On peut déduire du contexte de ce verset que cette sorte de fanatisme provient de l’ignorance.
al-Akhlâq fî al-Qurân, de sheikh Nasser Makâram Shîrâzî p190
Le Prince des croyants(p) donne deux exemples de fanatisme en se référant au noble Coran :
Le Prince des croyants(p) cite d’abord Iblis en exemple, le présentant comme étant la première créature qui a manifesté son fanatisme.
« Quant à Iblis, il a fait preuve de fanatisme contre Adam en son principe. Il le calomnia à propos de sa création. Il dit : « Je suis de feu et toi tu es d’argile. »
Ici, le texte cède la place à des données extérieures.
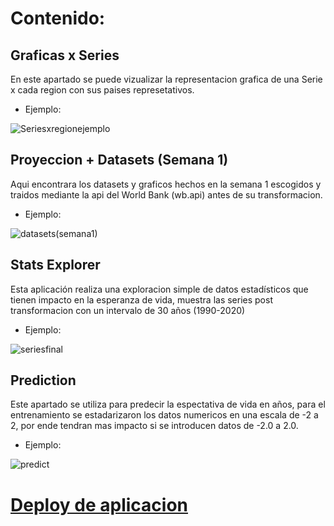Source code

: # Contenido:

## Graficas x Series
En este apartado se puede vizualizar la representacion grafica de una Serie x cada region con sus  paises represetativos.

- Ejemplo:

![Seriesxregionejemplo](https://user-images.githubusercontent.com/93687273/196831897-d3f62244-d8bd-42fb-8fa9-880843149adb.png)

## Proyeccion + Datasets (Semana 1)
Aqui encontrara los datasets y graficos hechos en la semana 1 escogidos y traidos mediante la api del World Bank (wb.api) antes de su transformacion.

- Ejemplo:

![datasets(semana1)](https://user-images.githubusercontent.com/93687273/196832270-ee658f09-7062-4297-a40d-5f5d6082d298.png)

## Stats Explorer
Esta aplicación realiza una exploracion simple de datos estadísticos que tienen impacto en la esperanza de vida, muestra las series
post transformacion con un intervalo de 30 años (1990-2020)

- Ejemplo:

![seriesfinal](https://user-images.githubusercontent.com/93687273/196832479-b2e36596-3774-4dc8-8b4e-0fd11896e536.png)

## Prediction
Este apartado se utiliza para predecir la espectativa de vida en años, para el entrenamiento se estadarizaron los datos numericos en una escala de  -2 a 2, por ende tendran mas impacto si se introducen  datos de -2.0 a 2.0.

- Ejemplo:

![predict](https://user-images.githubusercontent.com/93687273/196829652-3e0ba988-7e68-4b50-bc89-f5fdc0466781.png)


# [Deploy de aplicacion ](https://brakions-streamlit-test-app-ifwq1h.streamlitapp.com/)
Puis il(p) cite une classe sociale encline au fanatisme :
« Quant aux riches des gens aisés des nations, ils font preuve de fanatisme pour les effets du lieu des bienfaits. Alors, ils dirent : {Nous avons plus de biens et d’enfants et nous ne serons pas châtiés.}(35/34 Saba') (Nahj al-Balâgha, Sermon 192 al-Qâsi‘at p428)
On peut déduire de ce qui a été dit que le ou les contraire(s) du fanatisme sont :
1) admettre et se soumettre à la vérité et ne pas suivre le faux.
2) l’équité et ne pas commettre d’injustice à l’encontre d’autrui.
Nous aurons l’occasion d’y revenir quand nous traiterons le traitement de cette maladie.
Avant de voir les différentes formes que peut prendre le fanatisme et les critères qui permettent de distinguer le fanatisme louable de celui blâmable, nous verrons l’origine de cette grave maladie.
(1) sajiyyah, pl. sajâyâ : nature, naturel, aptitude, caractère, humeur, disposition affective.
(2) nom d’action de la 5e f. dérivée du verbe « ‘asaba » (notant un sens réfléchi de la 2e f. qui indique en général l’intensité ou/et la répétition de l’action) qui est traduit dans les dictionnaires Ar/Fs par ‘le fait de prendre parti pour quelqu’un contre quelqu’un d’autre, d’être fanatique, sectaire’.